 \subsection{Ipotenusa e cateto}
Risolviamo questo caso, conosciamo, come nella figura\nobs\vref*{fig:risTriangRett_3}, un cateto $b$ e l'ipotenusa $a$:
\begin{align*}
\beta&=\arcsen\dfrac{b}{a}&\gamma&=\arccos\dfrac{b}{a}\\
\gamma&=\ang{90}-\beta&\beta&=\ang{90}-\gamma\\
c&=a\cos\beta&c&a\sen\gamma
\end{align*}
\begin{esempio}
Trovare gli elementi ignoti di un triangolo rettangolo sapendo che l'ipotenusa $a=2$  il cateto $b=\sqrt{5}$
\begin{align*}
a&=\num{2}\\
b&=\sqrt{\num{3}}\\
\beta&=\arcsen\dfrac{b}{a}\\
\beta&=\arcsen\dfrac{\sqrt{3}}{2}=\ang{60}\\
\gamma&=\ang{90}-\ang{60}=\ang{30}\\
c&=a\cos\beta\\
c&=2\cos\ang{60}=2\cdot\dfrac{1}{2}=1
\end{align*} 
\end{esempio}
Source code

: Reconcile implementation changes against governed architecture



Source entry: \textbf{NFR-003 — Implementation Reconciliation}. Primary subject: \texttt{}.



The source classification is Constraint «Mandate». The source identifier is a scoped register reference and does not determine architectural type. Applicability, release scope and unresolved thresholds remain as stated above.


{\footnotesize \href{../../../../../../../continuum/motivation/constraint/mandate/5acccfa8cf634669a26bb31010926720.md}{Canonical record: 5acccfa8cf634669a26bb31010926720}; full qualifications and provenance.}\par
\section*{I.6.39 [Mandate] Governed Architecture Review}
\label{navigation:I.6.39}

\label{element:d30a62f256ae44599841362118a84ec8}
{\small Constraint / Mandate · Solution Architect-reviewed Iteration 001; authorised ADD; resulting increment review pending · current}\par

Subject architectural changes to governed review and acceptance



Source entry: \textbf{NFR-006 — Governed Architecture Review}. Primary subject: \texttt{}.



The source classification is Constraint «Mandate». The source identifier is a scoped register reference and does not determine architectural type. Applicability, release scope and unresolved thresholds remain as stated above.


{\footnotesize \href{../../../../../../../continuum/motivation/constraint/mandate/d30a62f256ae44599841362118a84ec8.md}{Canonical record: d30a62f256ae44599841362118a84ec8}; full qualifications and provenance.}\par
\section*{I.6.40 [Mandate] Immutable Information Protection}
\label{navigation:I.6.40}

◆ Your objective ◆
An exact, line-for-line copy is required: from the line containing "[Mandate] Governed Architecture" through the final line of the listing above, both included, with nothing else.

◆ Written solution ◆
\section*{I.6.39 [Mandate] Governed Architecture Review}
\label{navigation:I.6.39}

\label{element:d30a62f256ae44599841362118a84ec8}
{\small Constraint / Mandate · Solution Architect-reviewed Iteration 001; authorised ADD; resulting increment review pending · current}\par

Subject architectural changes to governed review and acceptance



Source entry: \textbf{NFR-006 — Governed Architecture Review}. Primary subject: \texttt{}.



The source classification is Constraint «Mandate». The source identifier is a scoped register reference and does not determine architectural type. Applicability, release scope and unresolved thresholds remain as stated above.


{\footnotesize \href{../../../../../../../continuum/motivation/constraint/mandate/d30a62f256ae44599841362118a84ec8.md}{Canonical record: d30a62f256ae44599841362118a84ec8}; full qualifications and provenance.}\par
\section*{I.6.40 [Mandate] Immutable Information Protection}
\label{navigation:I.6.40}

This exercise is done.